Русская философия любви и пола была больше метафизической, чем феноменологической. Метафизика пола и сексуальности реабилитировала абстрактный Эрос, но как только речь заходила о реальном телесном наслаждении, она тут же говорила «нет!».
Неприятие и нереализованность собственных сексуально-эротических влечений, характерные для этого круга мыслителей, породили интеллектуальную непоследовательность и туманность формулировок. Метафизика пола и любви позволяла русским мыслителям стать в чем-то выше ограниченных биологических и социологических теорий сексуальности. Но при этом многие конкретные вопросы остались принципиально неясными.
В художественной литературе и живописи было больше непосредственности, чем в философии, но обсуждались, в сущности, те же вопросы. По выражению Константина Бальмонта, «у Любви нет человеческого лица. У нее только есть лик Бога и лик Дьявола». [41] Хотя во всем этом было много риторики, эротика и чувственность получили права гражданства в русской поэзии (Алексей Апухтин, Константин Бальмонт, Николай Минский, Мирра Лохвицкая и многие другие).

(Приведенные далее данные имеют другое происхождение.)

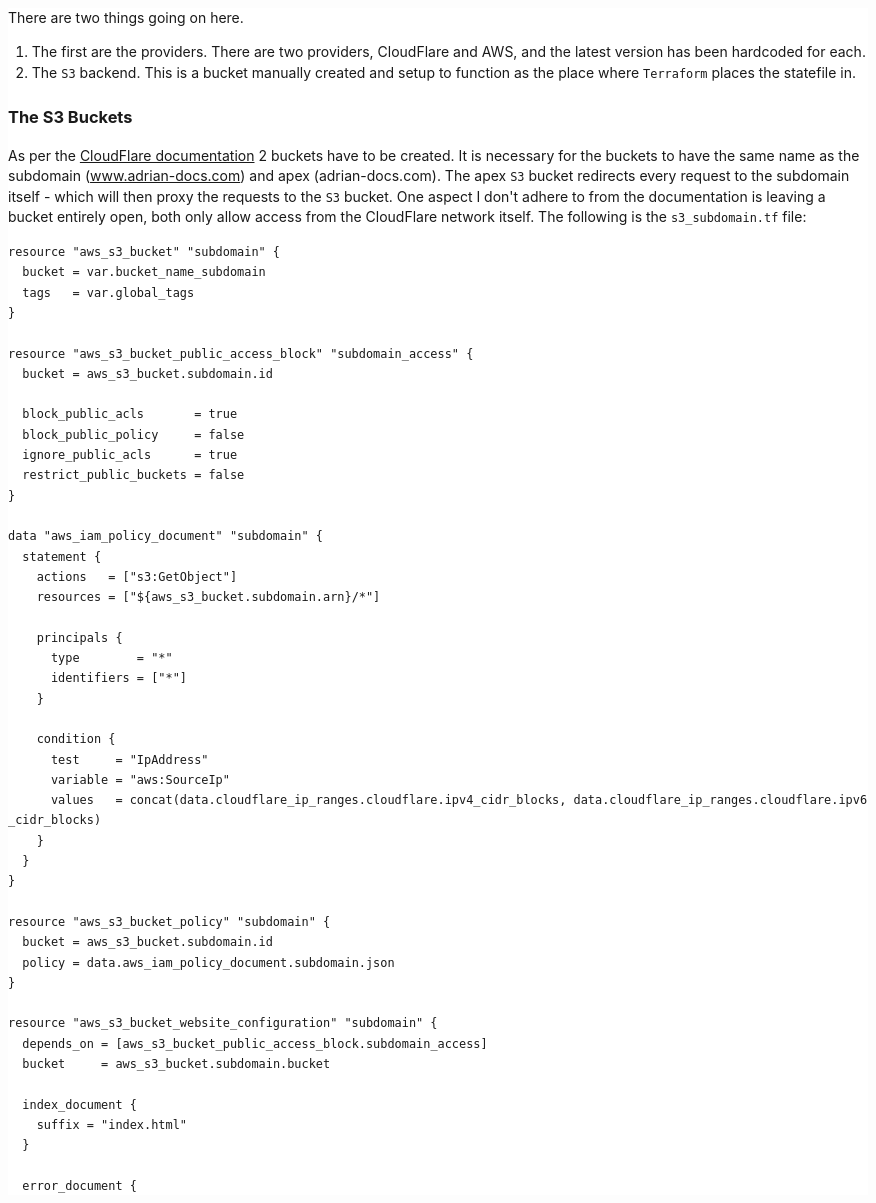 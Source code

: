 There are two things going on here. 
1. The first are the providers. There are two providers, CloudFlare and AWS, and the latest version has been hardcoded for each.
2. The `S3` backend. This is a bucket manually created and setup to function as the place where `Terraform` places the statefile in. 

### The S3 Buckets

As per the [CloudFlare documentation](https://developers.cloudflare.com/support/third-party-software/others/configuring-an-amazon-web-services-static-site-to-use-cloudflare/) 2 buckets have to be created. It is necessary for the buckets to have the same name as the subdomain (www.adrian-docs.com) and apex (adrian-docs.com). The apex `S3` bucket redirects every request to the subdomain itself - which will then proxy the requests to the `S3` bucket. One aspect I don't adhere to from the documentation is leaving a bucket entirely open, both only allow access from the CloudFlare network itself. The following is the `s3_subdomain.tf` file:

```HCL
resource "aws_s3_bucket" "subdomain" {
  bucket = var.bucket_name_subdomain
  tags   = var.global_tags
}

resource "aws_s3_bucket_public_access_block" "subdomain_access" {
  bucket = aws_s3_bucket.subdomain.id

  block_public_acls       = true
  block_public_policy     = false
  ignore_public_acls      = true
  restrict_public_buckets = false
}

data "aws_iam_policy_document" "subdomain" {
  statement {
    actions   = ["s3:GetObject"]
    resources = ["${aws_s3_bucket.subdomain.arn}/*"]

    principals {
      type        = "*"
      identifiers = ["*"]
    }

    condition {
      test     = "IpAddress"
      variable = "aws:SourceIp"
      values   = concat(data.cloudflare_ip_ranges.cloudflare.ipv4_cidr_blocks, data.cloudflare_ip_ranges.cloudflare.ipv6_cidr_blocks)
    }
  }
}

resource "aws_s3_bucket_policy" "subdomain" {
  bucket = aws_s3_bucket.subdomain.id
  policy = data.aws_iam_policy_document.subdomain.json
}

resource "aws_s3_bucket_website_configuration" "subdomain" {
  depends_on = [aws_s3_bucket_public_access_block.subdomain_access]
  bucket     = aws_s3_bucket.subdomain.bucket

  index_document {
    suffix = "index.html"
  }

  error_document {
```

В начале XX в. появилась и русская эротическая проза: рассказы «В тумане» и «Бездна» Леонида Андреева (1902), «Санин» Михаила Арцыбашева (1907), «Мелкий бес» Федора Сологуба (1905), «Дачный уголок» и «В часы отдыха» Николая Олигера (1907), «Гнев Диониса» Евдокии Нагродской (1910), «Ключи счастья» Анастасии Вербицкой (1910–1913) и т. д.
41
Бальмонт К.О Любви. Русский Эрос, или Философия любви в России. М.: Прогресс. 1991. С. 99.
Настоящий взрыв эротизма и чувственности произошел в живописи. Достаточно вспомнить полотна Михаила Врубеля, «Иду Рубинштейн» Валентина Серова, остроумные откровенно сексуальные шаржи Михаила Зичи, пышных красавиц Зинаиды Серебряковой и Натальи Гончаровой, элегантных маркиз и любовные сцены Константина Сомова, смелые рисунки на фольклорные темы Льва Бакста, обнаженных мальчиков Кузьмы Петрова-Водкина, вызывающих «Проституток» Михаила Ларионова. Русская живопись убедительно доказывала правоту Александра Головина, что ни один костюм не может сравниться с красотой человеческого тела.